**THE PROBLEM**. All of the data must be returned word for word.

Saved data entries:

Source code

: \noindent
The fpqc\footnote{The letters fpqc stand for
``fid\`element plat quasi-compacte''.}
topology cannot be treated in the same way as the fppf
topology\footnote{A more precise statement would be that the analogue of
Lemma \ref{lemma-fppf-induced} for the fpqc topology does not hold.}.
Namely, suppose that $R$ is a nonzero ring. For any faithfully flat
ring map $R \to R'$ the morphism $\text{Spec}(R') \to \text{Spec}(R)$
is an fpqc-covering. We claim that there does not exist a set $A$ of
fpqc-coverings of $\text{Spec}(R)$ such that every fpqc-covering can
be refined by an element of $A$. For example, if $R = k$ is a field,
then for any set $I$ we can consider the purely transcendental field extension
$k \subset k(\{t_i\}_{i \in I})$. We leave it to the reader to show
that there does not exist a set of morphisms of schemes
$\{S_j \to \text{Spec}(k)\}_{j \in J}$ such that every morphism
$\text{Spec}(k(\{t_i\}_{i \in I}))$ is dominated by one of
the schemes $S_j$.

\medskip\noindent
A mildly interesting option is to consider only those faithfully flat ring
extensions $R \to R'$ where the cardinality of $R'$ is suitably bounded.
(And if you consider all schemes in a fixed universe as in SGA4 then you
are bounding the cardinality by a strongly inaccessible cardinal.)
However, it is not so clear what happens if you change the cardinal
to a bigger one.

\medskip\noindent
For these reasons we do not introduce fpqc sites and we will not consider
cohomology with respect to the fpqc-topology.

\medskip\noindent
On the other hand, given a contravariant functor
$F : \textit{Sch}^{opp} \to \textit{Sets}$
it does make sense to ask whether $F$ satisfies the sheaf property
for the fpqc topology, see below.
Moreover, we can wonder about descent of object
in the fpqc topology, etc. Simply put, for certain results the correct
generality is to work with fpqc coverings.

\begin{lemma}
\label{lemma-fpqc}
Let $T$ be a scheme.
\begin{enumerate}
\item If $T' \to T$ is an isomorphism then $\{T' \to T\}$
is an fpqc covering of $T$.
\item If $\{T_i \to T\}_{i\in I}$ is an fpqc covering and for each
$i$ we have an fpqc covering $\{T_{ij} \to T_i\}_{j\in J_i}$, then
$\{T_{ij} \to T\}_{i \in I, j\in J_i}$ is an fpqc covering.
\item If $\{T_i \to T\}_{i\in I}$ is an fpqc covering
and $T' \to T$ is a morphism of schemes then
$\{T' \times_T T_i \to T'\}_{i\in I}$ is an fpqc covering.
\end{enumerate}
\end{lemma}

**TASK RESPONSE**.
Source code

: \noindent
The fpqc\footnote{The letters fpqc stand for
``fid\`element plat quasi-compacte''.}
topology cannot be treated in the same way as the fppf
topology\footnote{A more precise statement would be that the analogue of
Lemma \ref{lemma-fppf-induced} for the fpqc topology does not hold.}.
Namely, suppose that $R$ is a nonzero ring. For any faithfully flat
ring map $R \to R'$ the morphism $\text{Spec}(R') \to \text{Spec}(R)$
is an fpqc-covering. We claim that there does not exist a set $A$ of
fpqc-coverings of $\text{Spec}(R)$ such that every fpqc-covering can
be refined by an element of $A$. For example, if $R = k$ is a field,
then for any set $I$ we can consider the purely transcendental field extension
$k \subset k(\{t_i\}_{i \in I})$. We leave it to the reader to show
that there does not exist a set of morphisms of schemes
$\{S_j \to \text{Spec}(k)\}_{j \in J}$ such that every morphism
$\text{Spec}(k(\{t_i\}_{i \in I}))$ is dominated by one of
the schemes $S_j$.

\medskip\noindent
A mildly interesting option is to consider only those faithfully flat ring
extensions $R \to R'$ where the cardinality of $R'$ is suitably bounded.
(And if you consider all schemes in a fixed universe as in SGA4 then you
are bounding the cardinality by a strongly inaccessible cardinal.)
However, it is not so clear what happens if you change the cardinal
to a bigger one.

\medskip\noindent
For these reasons we do not introduce fpqc sites and we will not consider
cohomology with respect to the fpqc-topology.

\medskip\noindent
On the other hand, given a contravariant functor
$F : \textit{Sch}^{opp} \to \textit{Sets}$
it does make sense to ask whether $F$ satisfies the sheaf property
for the fpqc topology, see below.
Moreover, we can wonder about descent of object
in the fpqc topology, etc. Simply put, for certain results the correct
generality is to work with fpqc coverings.

\begin{lemma}
\label{lemma-fpqc}
Let $T$ be a scheme.
\begin{enumerate}
\item If $T' \to T$ is an isomorphism then $\{T' \to T\}$
is an fpqc covering of $T$.
\item If $\{T_i \to T\}_{i\in I}$ is an fpqc covering and for each
$i$ we have an fpqc covering $\{T_{ij} \to T_i\}_{j\in J_i}$, then
$\{T_{ij} \to T\}_{i \in I, j\in J_i}$ is an fpqc covering.
\item If $\{T_i \to T\}_{i\in I}$ is an fpqc covering
and $T' \to T$ is a morphism of schemes then
$\{T' \times_T T_i \to T'\}_{i\in I}$ is an fpqc covering.
\end{enumerate}
\end{lemma}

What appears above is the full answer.